Also About Refashioning America

A fair number of people who might be said to lean right — libertarians and moderates and such — would do well to consider a review of the current standing of Catholic charities by Archbishop Charles Chaput, of Denver:

When we look closely at Church-state conflicts in America, we see that they now often center on a group of behaviors—homosexual activity, contraception, abortion, and the like—that the state in recent years has redefined as essential and nonnegotiable rights. Critics rarely dispute the Church’s work fighting injustice, helping community development, or serving persons in need. But that’s no longer enough. Now they demand that the Church must submit her identity and mission to the state’s promotion of these newly alleged rights—despite the constant Catholic teaching that these behaviors are personal moral tragedies that can lead to deep social injustices. …
In squeezing the Church and other mediating institutions out of the public square, government naturally assumes more power over the nation’s economic and social life. Civil society becomes subordinated to the state. And the state then increasingly sees itself as the primary shared identity of its citizens. But this is utterly alien to—and in fact, an exact contradiction of—what America’s founders intended.

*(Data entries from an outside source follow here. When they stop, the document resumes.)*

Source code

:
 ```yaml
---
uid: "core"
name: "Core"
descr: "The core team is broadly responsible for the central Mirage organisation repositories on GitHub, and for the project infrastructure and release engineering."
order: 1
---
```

Those who find their sympathies drawn to forced assertions of individual liberty have a tendency to miss the ways in which rules that allow for true plurality — even to the point of allowing individuals and organizations to discriminate in ways that we might not like — safeguard their own preferred freedoms. The reason big-government types like the notion that the government is the nation’s “shared identity” is that, on that basis, they see a path toward reworking that identity with a direct application of their influence on the government.
It’s a dangerously attractive notion to conceive of America’s uniqueness as deriving from its non-ethnic unity. We are a nation of laws, to be sure, but that is only a positive, constructive innovation if the laws are not leveraged to define culture in the way that ethnicity traditionally has.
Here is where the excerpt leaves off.